When I first invested in Egypt in the late 1990’s, in the era of Youssef Boutros Ghali’s privatization mantra and Naguib Sawiris’s Mobinil IPO, Egypt was known as the “Arab tiger on the Nile”. Of course, Herodotus, my boyhood hero, called it “the gift of the Nile” 2500 years ago. There are fabulous money making opportunities in Egypt. My close friend and Asas Capital prop book colleague Ehab Hassan made five times his allocated capital in Egyptian energy stocks after the November 2016 devaluation, a testament to human brilliance and real time market intelligence in the Arab world’s most populous economy, yet where one third of its 100 million people live on $2 a day. Ehab and his generation of millennial financiers will hopefully help change Egypt’s economic destiny, as Alaa (Alan) and Gamal (Jimmy) Mubarak’s charmed Sharm Al Shaikh falool set I knew could not.
Finance Minister Tarek Amer is one of the finest economic technocrats in the Arab world since my old Wharton prof. Dr. Farouk El Okdah, as the dramatic fall in Egyptian inflation and interest rates attests. Egypt is on the path to macroeconomic stability and so I evoke the ghost of the great French-Misri chanteuse Dalida – helwa ya baladi!

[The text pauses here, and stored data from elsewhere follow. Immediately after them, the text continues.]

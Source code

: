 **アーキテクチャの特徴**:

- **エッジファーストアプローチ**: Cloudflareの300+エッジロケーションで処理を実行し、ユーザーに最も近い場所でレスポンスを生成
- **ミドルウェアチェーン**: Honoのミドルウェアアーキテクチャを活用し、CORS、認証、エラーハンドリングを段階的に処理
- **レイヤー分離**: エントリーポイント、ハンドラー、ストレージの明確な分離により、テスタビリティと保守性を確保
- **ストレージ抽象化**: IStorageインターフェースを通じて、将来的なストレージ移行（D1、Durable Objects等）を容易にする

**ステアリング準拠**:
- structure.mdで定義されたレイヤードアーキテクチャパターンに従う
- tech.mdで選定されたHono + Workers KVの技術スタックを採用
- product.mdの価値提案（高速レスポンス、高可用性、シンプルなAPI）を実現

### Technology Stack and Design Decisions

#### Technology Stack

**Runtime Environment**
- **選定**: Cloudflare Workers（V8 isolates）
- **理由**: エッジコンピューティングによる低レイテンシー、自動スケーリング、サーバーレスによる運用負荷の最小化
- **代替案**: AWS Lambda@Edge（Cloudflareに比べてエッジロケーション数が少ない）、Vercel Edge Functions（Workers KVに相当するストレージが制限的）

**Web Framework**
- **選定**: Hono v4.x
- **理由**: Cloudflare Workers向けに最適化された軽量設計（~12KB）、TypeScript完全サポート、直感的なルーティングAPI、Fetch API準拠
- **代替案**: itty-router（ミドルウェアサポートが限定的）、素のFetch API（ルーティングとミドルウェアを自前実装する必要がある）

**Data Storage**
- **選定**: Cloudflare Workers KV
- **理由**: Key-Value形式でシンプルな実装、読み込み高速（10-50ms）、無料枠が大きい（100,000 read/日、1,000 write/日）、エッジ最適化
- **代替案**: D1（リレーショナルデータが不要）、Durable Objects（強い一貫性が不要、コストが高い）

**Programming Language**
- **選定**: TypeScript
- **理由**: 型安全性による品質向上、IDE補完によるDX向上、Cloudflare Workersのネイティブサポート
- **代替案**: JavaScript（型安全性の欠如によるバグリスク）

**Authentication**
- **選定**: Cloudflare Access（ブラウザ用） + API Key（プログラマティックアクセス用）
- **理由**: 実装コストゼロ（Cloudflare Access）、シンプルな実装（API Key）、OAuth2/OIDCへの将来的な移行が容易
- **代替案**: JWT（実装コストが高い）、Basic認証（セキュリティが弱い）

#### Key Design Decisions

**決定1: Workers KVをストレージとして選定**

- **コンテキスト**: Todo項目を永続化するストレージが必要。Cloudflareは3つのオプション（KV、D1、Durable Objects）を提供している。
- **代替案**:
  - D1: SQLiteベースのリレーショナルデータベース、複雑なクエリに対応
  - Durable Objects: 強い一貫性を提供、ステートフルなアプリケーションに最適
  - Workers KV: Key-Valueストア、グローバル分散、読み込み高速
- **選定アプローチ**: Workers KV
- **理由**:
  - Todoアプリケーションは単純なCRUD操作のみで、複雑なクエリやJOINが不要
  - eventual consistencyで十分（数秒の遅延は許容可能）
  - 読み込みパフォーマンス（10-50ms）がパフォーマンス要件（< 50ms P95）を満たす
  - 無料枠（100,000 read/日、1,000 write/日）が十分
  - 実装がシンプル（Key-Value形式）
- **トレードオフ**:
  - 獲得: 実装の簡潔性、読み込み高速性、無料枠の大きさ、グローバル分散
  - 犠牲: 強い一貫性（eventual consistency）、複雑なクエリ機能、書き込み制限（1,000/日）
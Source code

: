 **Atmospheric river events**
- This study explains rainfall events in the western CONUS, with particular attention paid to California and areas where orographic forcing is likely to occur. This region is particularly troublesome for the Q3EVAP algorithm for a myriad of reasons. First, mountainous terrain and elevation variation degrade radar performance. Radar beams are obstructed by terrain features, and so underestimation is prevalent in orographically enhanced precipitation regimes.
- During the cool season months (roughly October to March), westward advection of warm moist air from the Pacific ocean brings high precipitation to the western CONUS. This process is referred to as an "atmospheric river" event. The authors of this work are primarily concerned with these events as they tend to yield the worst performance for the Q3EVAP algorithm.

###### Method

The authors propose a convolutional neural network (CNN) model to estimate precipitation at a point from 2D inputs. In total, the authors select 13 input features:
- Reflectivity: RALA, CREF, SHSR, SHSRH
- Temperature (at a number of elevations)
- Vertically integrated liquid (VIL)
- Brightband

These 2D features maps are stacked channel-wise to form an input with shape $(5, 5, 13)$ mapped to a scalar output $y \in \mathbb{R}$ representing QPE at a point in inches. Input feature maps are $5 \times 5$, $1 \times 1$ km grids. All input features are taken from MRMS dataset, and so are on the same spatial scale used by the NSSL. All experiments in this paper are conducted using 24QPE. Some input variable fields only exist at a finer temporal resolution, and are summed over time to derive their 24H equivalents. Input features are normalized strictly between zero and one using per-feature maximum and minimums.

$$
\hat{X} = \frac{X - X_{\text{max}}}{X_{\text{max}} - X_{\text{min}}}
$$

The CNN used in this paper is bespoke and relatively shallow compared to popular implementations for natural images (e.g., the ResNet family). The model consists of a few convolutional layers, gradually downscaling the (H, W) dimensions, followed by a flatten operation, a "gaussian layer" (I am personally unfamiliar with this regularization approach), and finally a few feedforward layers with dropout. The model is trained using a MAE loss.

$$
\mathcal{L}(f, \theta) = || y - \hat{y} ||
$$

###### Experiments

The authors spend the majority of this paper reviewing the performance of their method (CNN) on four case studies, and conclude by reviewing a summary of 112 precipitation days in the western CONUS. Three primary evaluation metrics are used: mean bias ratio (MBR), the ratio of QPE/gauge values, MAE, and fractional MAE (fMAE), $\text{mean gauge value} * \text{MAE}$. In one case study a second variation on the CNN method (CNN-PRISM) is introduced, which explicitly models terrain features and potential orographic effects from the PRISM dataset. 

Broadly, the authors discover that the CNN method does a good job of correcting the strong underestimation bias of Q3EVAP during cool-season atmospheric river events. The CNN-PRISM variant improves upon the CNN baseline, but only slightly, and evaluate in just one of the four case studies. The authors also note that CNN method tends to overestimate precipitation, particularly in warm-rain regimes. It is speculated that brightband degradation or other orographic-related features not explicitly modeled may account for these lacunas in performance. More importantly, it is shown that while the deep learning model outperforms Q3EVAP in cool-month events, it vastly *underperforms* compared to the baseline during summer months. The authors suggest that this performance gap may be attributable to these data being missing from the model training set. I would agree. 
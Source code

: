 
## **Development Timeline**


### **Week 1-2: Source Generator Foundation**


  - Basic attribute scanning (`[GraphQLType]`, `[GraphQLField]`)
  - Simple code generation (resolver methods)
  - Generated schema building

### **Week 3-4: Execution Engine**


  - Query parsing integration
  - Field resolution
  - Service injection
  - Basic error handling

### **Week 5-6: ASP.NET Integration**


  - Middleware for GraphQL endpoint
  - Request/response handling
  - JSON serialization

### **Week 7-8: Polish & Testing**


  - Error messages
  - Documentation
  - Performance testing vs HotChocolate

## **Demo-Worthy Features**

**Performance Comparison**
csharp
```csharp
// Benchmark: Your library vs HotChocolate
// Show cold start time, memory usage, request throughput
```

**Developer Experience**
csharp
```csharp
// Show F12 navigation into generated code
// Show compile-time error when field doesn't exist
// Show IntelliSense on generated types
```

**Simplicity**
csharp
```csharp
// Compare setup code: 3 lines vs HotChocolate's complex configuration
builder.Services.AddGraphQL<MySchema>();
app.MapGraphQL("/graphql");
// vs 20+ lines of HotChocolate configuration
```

I had desperately hoped that Iraq would be the next frontier market fairytale after Baghdad’s rapprochement with Saudi Arabia, UAE and Kuwait but I was proven horribly wrong. An estimated 450 young people have been killed by snipers or masked assassins with butcher’s knives in Baghdad’s Tahrir Square. Who is responsible for this monstrous crime against humanity, against young people who just dared to revolt against a corrupt political class? Iran’s Pasdaran spies and their murderous Hashd Al Shaabi militias, four of whose commanders have been rightly sanctioned by the US Treasury this week.
There can be no investment fairytale in Iraq until the US and its Arab allies finally convince Tehran to respect the sovereignty of an ancient land that has known only horror and tragedy since the murder of its last Hashemite king, the young, doomed Faisal II in July 1958. King Faisal’s last state visit was to Pakistan where my maternal grandfather met him and his entourage in Karachi, our then capital. When Faisal died, the civilized DNA of Iraqi politics died with him and the torture chambers of the Baathist nightmare emerged on Euphrates and Tigris. Turkey, Iran, Pakistan and Iraq were united in the Bagdad Pact in 1958, run by civilized men sworn to defend their societies against the barbarians. Sadly, it is 2019 now and the barbarians won in all five signatories of the Baghdad Pact.
I cannot be objective about the UAE, my second home since 1976, crucible of my boyhood fascination with the Arab world’s ancient culture, society, politics, language, literature, music, food – and, yes, stock markets! 2019 was not bullish for the Dubai Financial Market, Abu Dhabi Securities Market or home prices in the seven emirates (and the eight emirate London, LOL).
Despite the current malaise in the property, construction, banking and retail markets, the UAE remains the most cosmopolitan, most globalized economy in the Arab world, the Singapore and Miami of the Middle East. The Dubai Internet City is the Arab world Silicon Valley (with Amman’s software hubs) and the DIFC is the Arab world’s Wall Street, City and Bahnhofstrasse. The UAE is the Arab world’s ultimate futuristic hub for people, ideas, money, a potential successor to the wonder that was Andalusian Cordoba or the (early) Abbasid Baghdad, the catalyst for a new Arab Enlightenment. That much, at least, is certain.